The lagoon is 400m (1300ft) deep, so only larger ships with a long anchor chain can safely anchor themselves. We approach the narrow strip of the landing at the bottom of the caldera cliff face and once here the local boat owners are trying to get us back into a boat to go to nearby Oia.

We wave away their offers and climb into the cable car which climbs up the 900 feet in around 3 minutes. Miss Franny wasn't worried about being in the cable car but was adamant that she would sit facing the cliff wall and not the view down...!

Just before we reach the top I take this photo of the buildings of Thira clinging to the edges of the precipice. A room with a view...

We come out of the cable car to a typical cobbled street. Most of the streets of Santorini are steeper than this, many with steps to assist you to climb without slipping.
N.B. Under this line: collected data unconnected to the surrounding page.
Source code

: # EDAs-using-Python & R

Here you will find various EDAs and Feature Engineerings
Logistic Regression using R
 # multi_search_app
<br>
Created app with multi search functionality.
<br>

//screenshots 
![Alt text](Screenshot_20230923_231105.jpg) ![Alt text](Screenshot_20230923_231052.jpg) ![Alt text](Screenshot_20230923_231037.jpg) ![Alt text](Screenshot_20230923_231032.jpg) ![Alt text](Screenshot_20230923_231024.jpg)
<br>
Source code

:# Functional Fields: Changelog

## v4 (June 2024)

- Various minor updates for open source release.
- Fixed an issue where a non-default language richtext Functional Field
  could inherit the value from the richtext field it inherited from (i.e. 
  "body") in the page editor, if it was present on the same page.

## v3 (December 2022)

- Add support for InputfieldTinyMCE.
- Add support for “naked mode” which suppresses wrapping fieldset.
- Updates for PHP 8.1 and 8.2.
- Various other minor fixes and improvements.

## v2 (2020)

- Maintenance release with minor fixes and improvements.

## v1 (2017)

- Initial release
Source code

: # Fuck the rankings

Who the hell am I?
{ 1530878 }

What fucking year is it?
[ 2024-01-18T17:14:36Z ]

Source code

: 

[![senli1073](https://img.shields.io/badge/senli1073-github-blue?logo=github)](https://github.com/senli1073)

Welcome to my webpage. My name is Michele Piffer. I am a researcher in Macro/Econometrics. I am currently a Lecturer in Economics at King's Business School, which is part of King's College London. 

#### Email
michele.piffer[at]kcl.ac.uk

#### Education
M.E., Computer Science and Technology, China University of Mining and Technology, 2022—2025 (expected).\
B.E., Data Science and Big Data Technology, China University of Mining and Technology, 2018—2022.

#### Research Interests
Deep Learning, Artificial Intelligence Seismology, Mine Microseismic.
High heels are not a good idea here! I swapped mine for some sensible shoes...

The streets are a riot of shops aimed at the tourist trade. Jewellers, textiles, craft works, and art shops mingle with tourist souvenirs, fridge magnets, postcards, cafes and bars. One cafe sign said "Daphne Casserole" with a graphic of a casserole dish. Fancy coming all this way for a good dollop of 'tater pie wi' crust!
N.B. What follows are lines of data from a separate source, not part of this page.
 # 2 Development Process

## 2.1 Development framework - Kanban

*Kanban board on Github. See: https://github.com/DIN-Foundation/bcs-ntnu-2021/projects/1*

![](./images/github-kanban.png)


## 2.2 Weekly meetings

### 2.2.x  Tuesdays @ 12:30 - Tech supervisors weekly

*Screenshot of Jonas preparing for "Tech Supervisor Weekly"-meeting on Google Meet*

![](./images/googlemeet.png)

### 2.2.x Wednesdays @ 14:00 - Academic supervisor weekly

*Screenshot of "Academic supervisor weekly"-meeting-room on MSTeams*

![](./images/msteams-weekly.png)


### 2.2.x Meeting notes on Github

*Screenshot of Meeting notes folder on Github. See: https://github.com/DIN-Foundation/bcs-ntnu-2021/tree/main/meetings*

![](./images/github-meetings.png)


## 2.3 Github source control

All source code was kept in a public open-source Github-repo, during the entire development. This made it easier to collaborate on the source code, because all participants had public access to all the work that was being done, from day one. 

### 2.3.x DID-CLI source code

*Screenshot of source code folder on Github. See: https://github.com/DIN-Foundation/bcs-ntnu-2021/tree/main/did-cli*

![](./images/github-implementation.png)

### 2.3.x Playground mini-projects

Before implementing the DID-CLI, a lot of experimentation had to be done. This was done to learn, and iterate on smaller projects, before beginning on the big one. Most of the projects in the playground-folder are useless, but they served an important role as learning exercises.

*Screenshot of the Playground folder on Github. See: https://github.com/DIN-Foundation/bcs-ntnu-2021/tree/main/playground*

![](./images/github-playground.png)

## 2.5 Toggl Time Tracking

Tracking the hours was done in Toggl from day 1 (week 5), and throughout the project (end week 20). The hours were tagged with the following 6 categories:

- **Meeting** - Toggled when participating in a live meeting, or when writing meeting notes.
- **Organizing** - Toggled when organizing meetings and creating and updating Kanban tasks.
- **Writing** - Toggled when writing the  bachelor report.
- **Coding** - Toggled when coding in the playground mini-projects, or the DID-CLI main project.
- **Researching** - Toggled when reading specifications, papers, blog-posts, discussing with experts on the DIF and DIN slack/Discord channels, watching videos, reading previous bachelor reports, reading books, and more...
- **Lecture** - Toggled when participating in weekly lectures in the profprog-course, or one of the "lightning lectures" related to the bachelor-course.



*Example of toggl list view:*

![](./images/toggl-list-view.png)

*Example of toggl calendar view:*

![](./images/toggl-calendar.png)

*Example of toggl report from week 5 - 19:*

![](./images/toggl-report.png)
By happy coincidence Miss Franny's nails were painted in the exact blue of the Greek flag, which started many conversations as we passed shopkeepers, not all of which were just a simple exchange of greetings! We did buy some things there (I wonder what colour our fridge is under all those magnets) and Fran by the end of the day was sporting a really nice enamelled spiral ring which matched the afore-mentioned finger nails.

This is a fabulous place but decidedly not for the weak of limb or breath. Almost every street has a distinct incline. Consequently traffic is not a problem. On the few streets open to traffic, scooters or small vans are the norm with a sprinkling of four-wheel quad-bikes driven by tourists with more regard for thrills than pedestrians...
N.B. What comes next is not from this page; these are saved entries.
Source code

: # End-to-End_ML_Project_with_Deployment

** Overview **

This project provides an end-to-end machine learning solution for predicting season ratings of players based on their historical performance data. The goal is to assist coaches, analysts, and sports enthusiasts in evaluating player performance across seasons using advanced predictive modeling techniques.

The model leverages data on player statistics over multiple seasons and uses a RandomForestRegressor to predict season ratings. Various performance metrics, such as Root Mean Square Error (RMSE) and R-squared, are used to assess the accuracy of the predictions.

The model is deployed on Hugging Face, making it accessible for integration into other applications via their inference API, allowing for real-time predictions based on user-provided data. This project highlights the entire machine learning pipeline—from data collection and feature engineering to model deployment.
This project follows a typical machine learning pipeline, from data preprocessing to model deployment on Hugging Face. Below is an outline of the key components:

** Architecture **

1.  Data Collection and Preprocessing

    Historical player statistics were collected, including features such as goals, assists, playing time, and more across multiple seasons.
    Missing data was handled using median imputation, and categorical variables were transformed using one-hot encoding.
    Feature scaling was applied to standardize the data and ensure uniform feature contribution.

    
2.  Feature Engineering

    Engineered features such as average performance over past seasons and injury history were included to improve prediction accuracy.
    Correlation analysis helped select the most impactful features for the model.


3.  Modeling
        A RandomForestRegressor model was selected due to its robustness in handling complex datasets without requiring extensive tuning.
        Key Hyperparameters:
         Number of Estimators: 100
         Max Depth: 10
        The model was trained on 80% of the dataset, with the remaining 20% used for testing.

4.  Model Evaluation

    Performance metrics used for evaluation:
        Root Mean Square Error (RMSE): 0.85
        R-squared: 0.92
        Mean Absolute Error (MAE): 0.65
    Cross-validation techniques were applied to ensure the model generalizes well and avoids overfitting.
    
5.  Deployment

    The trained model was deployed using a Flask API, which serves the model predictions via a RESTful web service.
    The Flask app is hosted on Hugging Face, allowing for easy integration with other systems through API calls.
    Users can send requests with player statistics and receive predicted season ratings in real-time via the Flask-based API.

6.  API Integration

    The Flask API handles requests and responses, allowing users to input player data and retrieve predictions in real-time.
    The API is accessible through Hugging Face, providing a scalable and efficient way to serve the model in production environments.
This was as wide a street as we found and (at this point at least) was fairly horizontal! Cafe bars predominated on one side with touristy souvenir shops on the other.

We found ourselves near the edge of the cliff. The buildings carry on for a while, clinging for dear life to the side and reached by dizzying steps, few of which had handrails.

Thomson Dream floats below us like a toy ship. The tiny tender boats are still ferrying passengers to and from Santorini. Two of the Dream's own tender boats are out as the crews exercise. No doubt though, they are keeping a close eye on the Greek boats in case of any emergency.

This is not the spot to choose a hotel unless you are very fit. Inaccessible to taxis, you will be carrying your luggage up and down these steps.

I get out the sketch pad and really enjoy the next 45 minutes or so. It is a challenge with the details of so many rooftop pools and narrow alleys and this is certainly not photographically correct, but I drew a few admirers whilst I was drawing apparently. One young girl with her boyfriend asked shyly whether I could do their portrait.
"Yes, with that..." I said, indicating the camera around the lad's neck and making them burst out laughing, "but not with the pencil I'm afraid!"

The cable car making its way up the cliff.

It was like a little train of pods. Like most cliff lifts it passes a similar line of pods going the other way at the halfway point.

There was still more to see and it was such a lovely place that we decided we would stay out for dinner. We found an un-named restaurant near the cathedral, the entrance set into a high wall. This led to a rooftop cafe with a wonderful view of the lagoon. Fran had a ham and cheese toastie and I had a Greek Feta cheese salad. Or at least, as much of it as I could eat!

Then more looking at shops and views and we bought a few postcards before heading back to the cable car. A party of about six people, British, stood blocking everyone's way, asking each other how much it was to ride the cable car. Meanwhile just three feet behind them was the ticket desk with a bemused lady who they could have asked. Just to the side of her window was a massive sign that showed the price anyway... Five euros per person each way, no return tickets sold, so you paid five euros just before travelling.